By Maj. Matthew WernertApril 23, 2019
Bagram Airfield, Afghanistan- Army Contracting Command-Afghanistan hosted a fuel shura, the Arabic word for "consultation," from Apr. 2-3 with key stakeholders in the Combined Security Transition Command-Afghanistan (CSTC-A), Train, Advise, and Assist Command-Air (TAAC-Air), and the vendors who deliver fuel to the Afghan National Defense and Security Forces (ANDSF) in order to discuss fuel quality and delivery to hundreds of sites across Afghanistan.
The ANDSF, just like any other military or police force, needs fuel in order to conduct operations. Without fuel, everything stops. ACC-A awarded contracts to multiple vendors to deliver fuel to Afghan National Army, Afghan Air Force, Special Mission Wing, and Afghan National Police locations.
Additionally, ACC-A awarded a contract for third party quality assurance, whereby a vendor tests the fuel at delivery locations in order to ensure quality of the fuel pumped into vehicles and aircraft. The delivery of fuel by contractors to more than 600 locations across Afghanistan allows the ANDSF to conduct combat operations against the enemies of the Afghan people. The contracts combined value is over $400M. CSTC-A and TAAC-Air continue to train, advise, and assist the ANSDF to one day take over fuel distribution themselves.
The intent of the fuel shura was to further open the lines of communication between the fuel vendors and ACC-A contracting officers as well as discuss the challenges associated with delivering fuel to hundreds of sites across Afghanistan. It was also an opportunity for all participants to gain a better understanding of other perspectives associated with fuel delivery in a war-torn country.
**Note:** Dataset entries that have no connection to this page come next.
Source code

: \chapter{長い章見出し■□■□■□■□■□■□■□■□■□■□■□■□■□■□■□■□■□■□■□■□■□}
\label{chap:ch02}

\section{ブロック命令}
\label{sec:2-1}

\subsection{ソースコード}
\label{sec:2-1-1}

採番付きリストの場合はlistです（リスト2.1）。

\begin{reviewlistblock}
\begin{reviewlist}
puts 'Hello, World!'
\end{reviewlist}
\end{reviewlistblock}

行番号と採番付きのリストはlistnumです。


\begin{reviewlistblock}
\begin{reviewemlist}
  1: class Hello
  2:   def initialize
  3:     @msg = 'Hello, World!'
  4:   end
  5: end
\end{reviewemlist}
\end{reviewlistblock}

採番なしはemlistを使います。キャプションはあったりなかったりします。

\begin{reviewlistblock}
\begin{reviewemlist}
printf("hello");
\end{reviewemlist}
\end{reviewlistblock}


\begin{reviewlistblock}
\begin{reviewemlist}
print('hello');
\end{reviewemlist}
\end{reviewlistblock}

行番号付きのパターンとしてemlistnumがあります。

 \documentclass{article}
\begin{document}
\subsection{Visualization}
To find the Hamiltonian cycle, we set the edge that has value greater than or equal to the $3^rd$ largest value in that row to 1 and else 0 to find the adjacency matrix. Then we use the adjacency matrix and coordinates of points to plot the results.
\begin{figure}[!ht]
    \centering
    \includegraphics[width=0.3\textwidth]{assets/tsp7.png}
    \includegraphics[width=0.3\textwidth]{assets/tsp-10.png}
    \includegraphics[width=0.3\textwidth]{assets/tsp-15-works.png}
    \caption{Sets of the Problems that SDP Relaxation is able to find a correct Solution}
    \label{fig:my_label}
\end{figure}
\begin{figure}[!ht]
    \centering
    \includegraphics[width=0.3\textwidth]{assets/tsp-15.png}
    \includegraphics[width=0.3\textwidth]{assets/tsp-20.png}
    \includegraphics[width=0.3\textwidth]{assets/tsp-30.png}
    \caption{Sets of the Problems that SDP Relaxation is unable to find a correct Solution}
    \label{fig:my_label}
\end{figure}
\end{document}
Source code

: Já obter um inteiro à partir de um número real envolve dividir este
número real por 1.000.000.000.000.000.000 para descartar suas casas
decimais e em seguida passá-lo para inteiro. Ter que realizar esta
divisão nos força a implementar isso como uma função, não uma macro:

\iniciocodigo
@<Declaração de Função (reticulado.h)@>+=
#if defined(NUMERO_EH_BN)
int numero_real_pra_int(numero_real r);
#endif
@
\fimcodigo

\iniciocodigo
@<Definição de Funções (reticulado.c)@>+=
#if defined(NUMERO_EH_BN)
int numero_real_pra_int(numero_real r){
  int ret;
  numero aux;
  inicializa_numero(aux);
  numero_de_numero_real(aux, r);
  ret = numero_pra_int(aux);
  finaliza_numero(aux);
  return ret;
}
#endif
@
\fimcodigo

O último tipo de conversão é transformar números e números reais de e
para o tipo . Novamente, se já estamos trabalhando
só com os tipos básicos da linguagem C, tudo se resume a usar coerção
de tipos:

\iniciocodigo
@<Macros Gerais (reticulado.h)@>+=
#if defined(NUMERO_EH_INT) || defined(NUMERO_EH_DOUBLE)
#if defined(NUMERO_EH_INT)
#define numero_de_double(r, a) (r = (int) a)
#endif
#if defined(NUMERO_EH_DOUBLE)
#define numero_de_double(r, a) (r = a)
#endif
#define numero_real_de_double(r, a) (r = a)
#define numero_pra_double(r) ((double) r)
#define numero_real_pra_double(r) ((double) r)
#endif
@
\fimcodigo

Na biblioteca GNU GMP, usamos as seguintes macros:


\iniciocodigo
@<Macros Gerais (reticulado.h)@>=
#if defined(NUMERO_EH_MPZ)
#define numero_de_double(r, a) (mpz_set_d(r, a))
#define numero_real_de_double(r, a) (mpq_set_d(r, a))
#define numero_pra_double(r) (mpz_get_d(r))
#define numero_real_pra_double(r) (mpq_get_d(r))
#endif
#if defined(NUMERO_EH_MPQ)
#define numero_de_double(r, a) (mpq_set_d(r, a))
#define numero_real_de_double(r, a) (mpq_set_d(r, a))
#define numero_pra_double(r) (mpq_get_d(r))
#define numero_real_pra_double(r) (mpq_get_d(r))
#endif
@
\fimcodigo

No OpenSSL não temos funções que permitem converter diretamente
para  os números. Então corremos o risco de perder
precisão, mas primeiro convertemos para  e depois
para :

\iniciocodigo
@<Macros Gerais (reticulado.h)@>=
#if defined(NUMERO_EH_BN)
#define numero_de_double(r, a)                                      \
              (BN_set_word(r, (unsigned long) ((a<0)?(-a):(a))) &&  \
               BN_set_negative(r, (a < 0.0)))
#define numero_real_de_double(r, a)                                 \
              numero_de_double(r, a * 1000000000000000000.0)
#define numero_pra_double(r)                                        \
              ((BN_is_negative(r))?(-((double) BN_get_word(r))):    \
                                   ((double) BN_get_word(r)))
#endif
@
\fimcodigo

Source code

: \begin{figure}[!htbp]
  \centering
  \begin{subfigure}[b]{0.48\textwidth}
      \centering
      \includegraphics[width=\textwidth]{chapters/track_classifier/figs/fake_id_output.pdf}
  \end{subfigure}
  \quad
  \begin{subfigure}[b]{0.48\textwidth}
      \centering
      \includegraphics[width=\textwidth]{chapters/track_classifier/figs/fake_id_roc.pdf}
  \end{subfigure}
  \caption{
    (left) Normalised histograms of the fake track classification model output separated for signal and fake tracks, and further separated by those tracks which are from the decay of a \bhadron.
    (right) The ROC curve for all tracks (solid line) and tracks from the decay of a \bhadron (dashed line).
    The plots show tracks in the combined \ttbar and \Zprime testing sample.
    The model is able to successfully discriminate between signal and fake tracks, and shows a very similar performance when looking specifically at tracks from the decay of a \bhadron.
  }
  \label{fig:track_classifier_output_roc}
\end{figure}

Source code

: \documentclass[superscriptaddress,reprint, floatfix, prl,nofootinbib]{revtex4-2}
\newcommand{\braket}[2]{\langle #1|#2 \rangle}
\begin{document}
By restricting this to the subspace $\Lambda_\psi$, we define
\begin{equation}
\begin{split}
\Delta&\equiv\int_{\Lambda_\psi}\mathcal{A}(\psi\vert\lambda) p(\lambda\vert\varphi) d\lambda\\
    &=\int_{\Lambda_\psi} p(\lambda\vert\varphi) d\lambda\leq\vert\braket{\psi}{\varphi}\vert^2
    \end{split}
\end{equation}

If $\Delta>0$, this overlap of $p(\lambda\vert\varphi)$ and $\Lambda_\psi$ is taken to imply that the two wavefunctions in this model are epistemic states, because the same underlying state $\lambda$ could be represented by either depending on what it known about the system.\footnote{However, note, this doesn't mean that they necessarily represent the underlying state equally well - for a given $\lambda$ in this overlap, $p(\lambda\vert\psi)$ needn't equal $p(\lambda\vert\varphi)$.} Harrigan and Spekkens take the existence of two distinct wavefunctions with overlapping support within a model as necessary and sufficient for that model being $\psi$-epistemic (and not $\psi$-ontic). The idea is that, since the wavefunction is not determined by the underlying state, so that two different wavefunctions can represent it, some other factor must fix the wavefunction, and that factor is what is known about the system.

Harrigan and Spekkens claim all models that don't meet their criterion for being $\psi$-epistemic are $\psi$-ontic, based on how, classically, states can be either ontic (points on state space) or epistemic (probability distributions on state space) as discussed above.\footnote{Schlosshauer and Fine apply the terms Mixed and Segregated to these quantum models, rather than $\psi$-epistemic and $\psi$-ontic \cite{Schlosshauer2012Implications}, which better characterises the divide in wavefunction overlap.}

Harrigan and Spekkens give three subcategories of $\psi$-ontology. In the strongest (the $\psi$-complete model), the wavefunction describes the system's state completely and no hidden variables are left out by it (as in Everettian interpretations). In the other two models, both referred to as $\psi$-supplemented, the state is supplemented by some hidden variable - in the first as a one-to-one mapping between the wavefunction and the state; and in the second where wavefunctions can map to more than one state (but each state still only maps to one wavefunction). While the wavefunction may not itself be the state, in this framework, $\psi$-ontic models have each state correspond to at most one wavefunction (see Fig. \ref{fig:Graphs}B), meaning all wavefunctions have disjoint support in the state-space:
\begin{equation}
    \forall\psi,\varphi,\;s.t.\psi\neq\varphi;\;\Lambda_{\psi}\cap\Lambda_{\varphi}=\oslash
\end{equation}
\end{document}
"Communication is important to the success of your contracts. We need you to provide quality fuel delivery services to the ANDSF," Col. Robert McDonald, ACC-A commander, told the vendors. "This is a partnership to provide fuel services to enable the ANDSF to conduct operations so a political solution can be reached."
Through the course of the two-day shura, each vendor discussed their perspective on delivering fuel to contested locations and their concerns that require assistance from the U.S. Government. Topics included the customs process, tax exemption, duration of delivery orders, delivery ticket and invoicing process, Afghan People's Protection Force escort, fuel tank seals, serviceability of vendor fuel trucks, and the vendors' quality control plans.
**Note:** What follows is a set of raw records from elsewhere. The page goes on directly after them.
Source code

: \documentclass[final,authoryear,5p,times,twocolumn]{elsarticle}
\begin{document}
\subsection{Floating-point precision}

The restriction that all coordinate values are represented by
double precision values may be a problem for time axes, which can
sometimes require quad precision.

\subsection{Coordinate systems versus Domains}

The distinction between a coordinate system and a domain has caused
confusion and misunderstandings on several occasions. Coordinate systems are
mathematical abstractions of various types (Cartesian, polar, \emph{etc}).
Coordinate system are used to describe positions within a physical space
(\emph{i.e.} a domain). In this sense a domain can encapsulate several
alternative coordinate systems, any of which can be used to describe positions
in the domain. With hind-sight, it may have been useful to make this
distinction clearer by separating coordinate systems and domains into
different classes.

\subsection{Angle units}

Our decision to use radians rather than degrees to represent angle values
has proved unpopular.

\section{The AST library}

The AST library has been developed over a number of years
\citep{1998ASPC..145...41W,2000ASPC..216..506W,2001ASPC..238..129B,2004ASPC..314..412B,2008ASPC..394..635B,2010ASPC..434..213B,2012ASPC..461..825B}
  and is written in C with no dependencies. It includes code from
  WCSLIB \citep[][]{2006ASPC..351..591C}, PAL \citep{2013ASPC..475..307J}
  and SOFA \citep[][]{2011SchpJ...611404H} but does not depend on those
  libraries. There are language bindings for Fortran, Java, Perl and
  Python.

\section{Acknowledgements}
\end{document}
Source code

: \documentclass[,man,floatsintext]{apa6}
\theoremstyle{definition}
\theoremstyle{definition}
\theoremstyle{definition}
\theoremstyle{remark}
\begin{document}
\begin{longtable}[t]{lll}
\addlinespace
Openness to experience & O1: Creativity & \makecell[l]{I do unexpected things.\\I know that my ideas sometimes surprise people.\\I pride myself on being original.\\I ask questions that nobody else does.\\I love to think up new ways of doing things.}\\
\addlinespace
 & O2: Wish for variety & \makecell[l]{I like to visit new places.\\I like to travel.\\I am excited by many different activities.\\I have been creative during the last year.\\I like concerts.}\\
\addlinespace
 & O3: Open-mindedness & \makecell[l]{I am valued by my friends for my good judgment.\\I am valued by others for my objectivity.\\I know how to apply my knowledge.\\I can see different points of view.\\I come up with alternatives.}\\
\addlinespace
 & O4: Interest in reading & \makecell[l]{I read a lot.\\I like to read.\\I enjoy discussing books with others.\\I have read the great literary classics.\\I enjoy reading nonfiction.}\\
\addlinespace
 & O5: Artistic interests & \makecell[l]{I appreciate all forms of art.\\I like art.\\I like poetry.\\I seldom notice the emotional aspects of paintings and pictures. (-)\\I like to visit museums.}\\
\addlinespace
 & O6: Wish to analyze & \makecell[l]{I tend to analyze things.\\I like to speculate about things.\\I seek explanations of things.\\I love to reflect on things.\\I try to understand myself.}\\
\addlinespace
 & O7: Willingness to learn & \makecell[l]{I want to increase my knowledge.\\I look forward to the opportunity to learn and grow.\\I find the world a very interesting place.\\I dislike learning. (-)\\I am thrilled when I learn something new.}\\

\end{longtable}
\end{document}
"Fuel is the lifeblood for the ANDSF to conduct combat operations and corruption is the Achilles heel," stated Brian Butler, CSTC-A Operational Sustainment Chief and a tier-two member of the Senior Executive Service. "Operating in Afghanistan is inherently dangerous, and we understand that you have lost employees and equipment while trying to deliver fuel across the country."
Overall, the fuel vendors gained invaluable insight as to how important they are in the effort to further legitimize the ANDSF as a creditable force.
Finally, Butler and McDonald stressed the importance of identifying and reporting corruption to CSTC-A and ACC-A, since it leads to money lost for the vendors and the U.S. Government.
"I expect reliable partners. It is your responsibility to report corruption and tell us what you are doing about it," McDonald told the vendors.
The fuel shura reinforced ACC-A's commitment to the ACC Contract Administration Pivot by continuing to hold the fuel vendors accountable to the terms and conditions of their contracts so the U.S. Government receives the performance required.